Como Burnham, Stoner experimenta um grande vazio existencial, por não conseguir se conectar com o mundo em que vive, ao mesmo tempo em que lida com problemas infindáveis no trabalho e com um casamento rotineiro. É verdade que não há em Sonhos do Passado os exageros de Beleza Americana, como o comportamento escroto da personagem de Annette Bening ou a busca radical do protagonista por mudanças. O filme de Avildsen é bem mais sutil nesse sentido. A relação que Stoner estabelece com Myra (Laurie Heineman), por exemplo, garota bem mais jovem que ele, não é movida por um desejo sexual incontrolável como acontece com Burnham: trata-se de um esforço genuíno de contato com uma geração muito diferente da sua – e é comovente o desespero do sujeito durante a brincadeira com os nomes de pessoas famosas, ao se dar conta de que Myra praticamente não conhece as celebridades de sua juventude.

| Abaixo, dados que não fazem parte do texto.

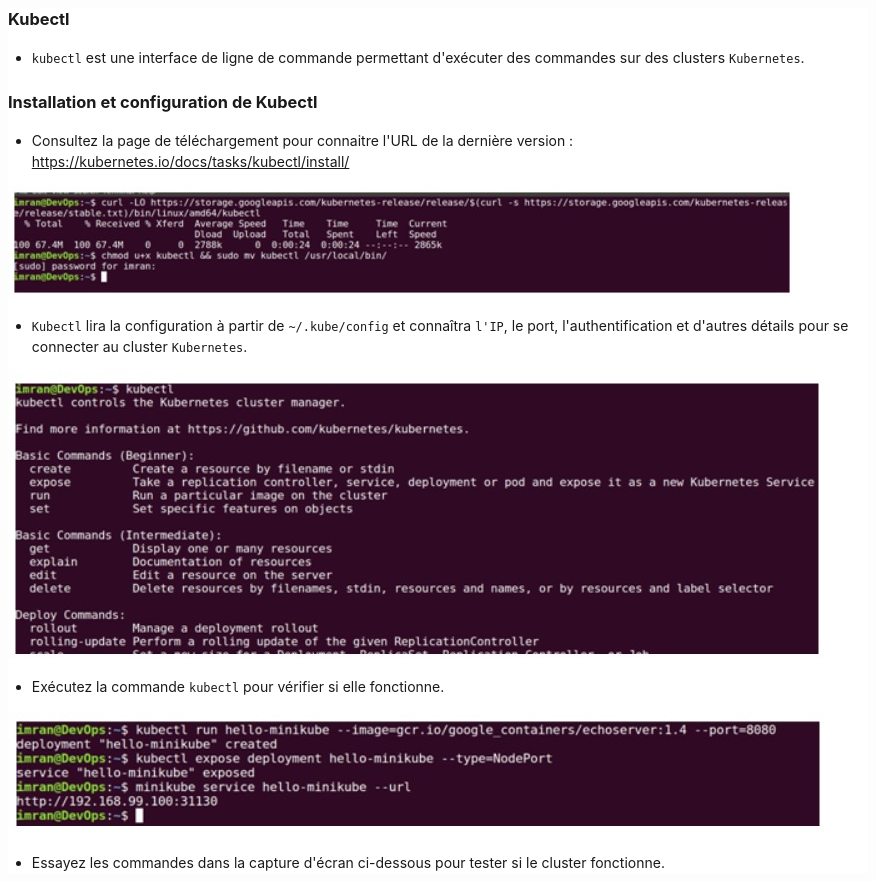 ### Kubectl

+ `kubectl` est une interface de ligne de commande permettant d'exécuter des commandes sur des clusters `Kubernetes`.

### Installation et configuration de Kubectl

+ Consultez la page de téléchargement pour connaitre l'URL de la dernière version : https://kubernetes.io/docs/tasks/kubectl/install/

![Alt Text](images/image3a.jpg)

+ `Kubectl` lira la configuration à partir de `~/.kube/config` et connaîtra `l'IP`, le port, l'authentification et d'autres détails pour se connecter au cluster `Kubernetes`.

![Alt Text](images/image5.jpeg)

+ Exécutez la commande `kubectl` pour vérifier si elle fonctionne.

![Alt Text](images/image6.jpeg)

+ Essayez les commandes dans la capture d'écran ci-dessous pour tester si le cluster fonctionne.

Essa impossibilidade de conexão real entre gerações caracteriza a inexorabilidade da passagem do tempo, que está no centro do filme de Avildsen. Se não é possível voltar ao passado (daí as tentativas de Stoner de lembrar a escalação de um antigo time de beisebol serem repetidamente frustradas), tampouco é possível, para quem cresceu em outra época, viver a contemporaneidade sem nenhum estranhamento, sem a sensação de não pertencimento. Aqui Sonhos do Passado volta a se aproximar de Beleza Americana, já que ambos os protagonistas são punidos por não saberem lidar com essa inadequação: Burnham, com a morte (solução radical num filme de radicalismos); Stoner, por meio da simples, mas doída, constatação de que não pode brincar como um igual com as crianças do presente. A ele cabe vê-las se divertindo, crescendo e tomando seu lugar.

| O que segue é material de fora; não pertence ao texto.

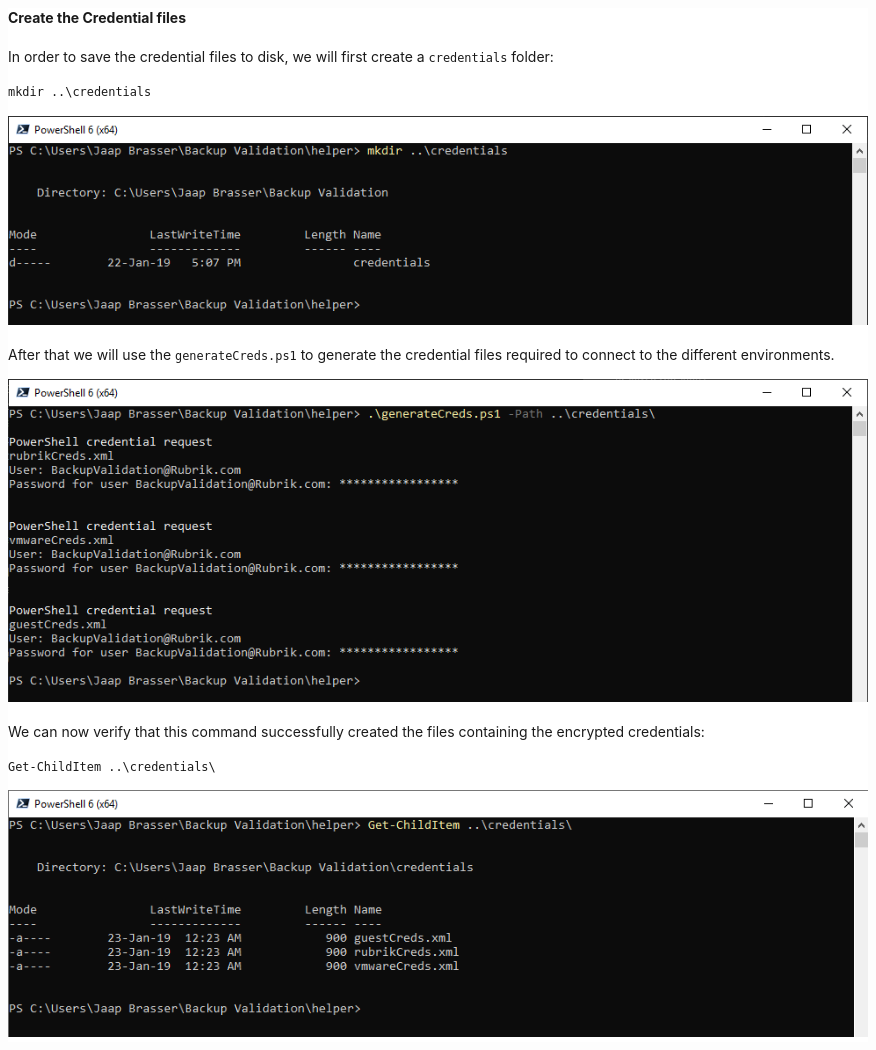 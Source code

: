 #### Create the Credential files
In order to save the credential files to disk, we will first create a `credentials` folder:

```
mkdir ..\credentials
```

![alt text](/img/image5.png)

After that we will use the `generateCreds.ps1` to generate the credential files required to connect to the different environments.

![alt text](/img/image6.png)

We can now verify that this command successfully created the files containing the encrypted credentials:

```
Get-ChildItem ..\credentials\
```
![alt text](/img/image7.png)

Concomitantemente a esse drama pessoal do personagem de Lemmon, Sonhos do Passado lança um olhar cínico para a América de seu tempo, país marcado pelo fim de certa inocência, por conta do escândalo Watergate (ocorrido em 1972). Stoner, herói da Segunda Guerra Mundial e self-made man representante do espírito empreendedor americano, necessita recorrer ao crime para manter seus negócios funcionando. As conversas que ele tem a esse respeito com Phil (Jack Gilford), seu contador e espécie de bússola moral, são memoráveis e muito sintomáticas da sensação, que atravessa o filme, de paraíso perdido, de ilusões desfeitas sobre o que seriam os valores fundamentais de uma sociedade. Curioso como apenas três anos depois Avildsen fez Rocky: Um Lutador (1976), cujo otimismo, que beira a ingenuidade, com o american dream está no extremo oposto da melancolia e do cinismo devastadores de Sonhos do Passado.